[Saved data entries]
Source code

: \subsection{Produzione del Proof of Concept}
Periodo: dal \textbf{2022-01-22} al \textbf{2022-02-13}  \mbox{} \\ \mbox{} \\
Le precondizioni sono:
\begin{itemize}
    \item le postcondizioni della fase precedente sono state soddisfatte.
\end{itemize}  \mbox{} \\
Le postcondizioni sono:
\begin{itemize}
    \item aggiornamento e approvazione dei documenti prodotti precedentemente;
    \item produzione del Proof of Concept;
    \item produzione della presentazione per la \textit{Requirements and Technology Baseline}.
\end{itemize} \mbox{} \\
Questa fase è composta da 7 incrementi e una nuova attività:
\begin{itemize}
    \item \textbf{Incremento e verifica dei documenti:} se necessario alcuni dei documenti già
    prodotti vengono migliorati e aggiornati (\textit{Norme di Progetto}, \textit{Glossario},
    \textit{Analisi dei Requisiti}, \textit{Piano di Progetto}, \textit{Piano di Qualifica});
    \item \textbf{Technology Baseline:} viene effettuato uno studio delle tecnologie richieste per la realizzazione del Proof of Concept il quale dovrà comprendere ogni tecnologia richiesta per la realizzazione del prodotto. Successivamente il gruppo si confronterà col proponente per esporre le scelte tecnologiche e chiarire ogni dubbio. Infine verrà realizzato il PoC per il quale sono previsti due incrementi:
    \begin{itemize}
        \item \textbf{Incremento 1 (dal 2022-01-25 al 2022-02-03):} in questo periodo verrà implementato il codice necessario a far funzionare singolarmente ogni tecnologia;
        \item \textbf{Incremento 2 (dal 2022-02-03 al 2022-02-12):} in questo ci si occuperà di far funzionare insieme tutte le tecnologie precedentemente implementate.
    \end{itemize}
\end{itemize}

# Exercise
Copy all the entries exactly.

# Answer
Source code

: \subsection{Produzione del Proof of Concept}
Periodo: dal \textbf{2022-01-22} al \textbf{2022-02-13}  \mbox{} \\ \mbox{} \\
Le precondizioni sono:
\begin{itemize}
    \item le postcondizioni della fase precedente sono state soddisfatte.
\end{itemize}  \mbox{} \\
Le postcondizioni sono:
\begin{itemize}
    \item aggiornamento e approvazione dei documenti prodotti precedentemente;
    \item produzione del Proof of Concept;
    \item produzione della presentazione per la \textit{Requirements and Technology Baseline}.
\end{itemize} \mbox{} \\
Questa fase è composta da 7 incrementi e una nuova attività:
\begin{itemize}
    \item \textbf{Incremento e verifica dei documenti:} se necessario alcuni dei documenti già
    prodotti vengono migliorati e aggiornati (\textit{Norme di Progetto}, \textit{Glossario},
    \textit{Analisi dei Requisiti}, \textit{Piano di Progetto}, \textit{Piano di Qualifica});
    \item \textbf{Technology Baseline:} viene effettuato uno studio delle tecnologie richieste per la realizzazione del Proof of Concept il quale dovrà comprendere ogni tecnologia richiesta per la realizzazione del prodotto. Successivamente il gruppo si confronterà col proponente per esporre le scelte tecnologiche e chiarire ogni dubbio. Infine verrà realizzato il PoC per il quale sono previsti due incrementi:
    \begin{itemize}
        \item \textbf{Incremento 1 (dal 2022-01-25 al 2022-02-03):} in questo periodo verrà implementato il codice necessario a far funzionare singolarmente ogni tecnologia;
        \item \textbf{Incremento 2 (dal 2022-02-03 al 2022-02-12):} in questo ci si occuperà di far funzionare insieme tutte le tecnologie precedentemente implementate.
    \end{itemize}
\end{itemize}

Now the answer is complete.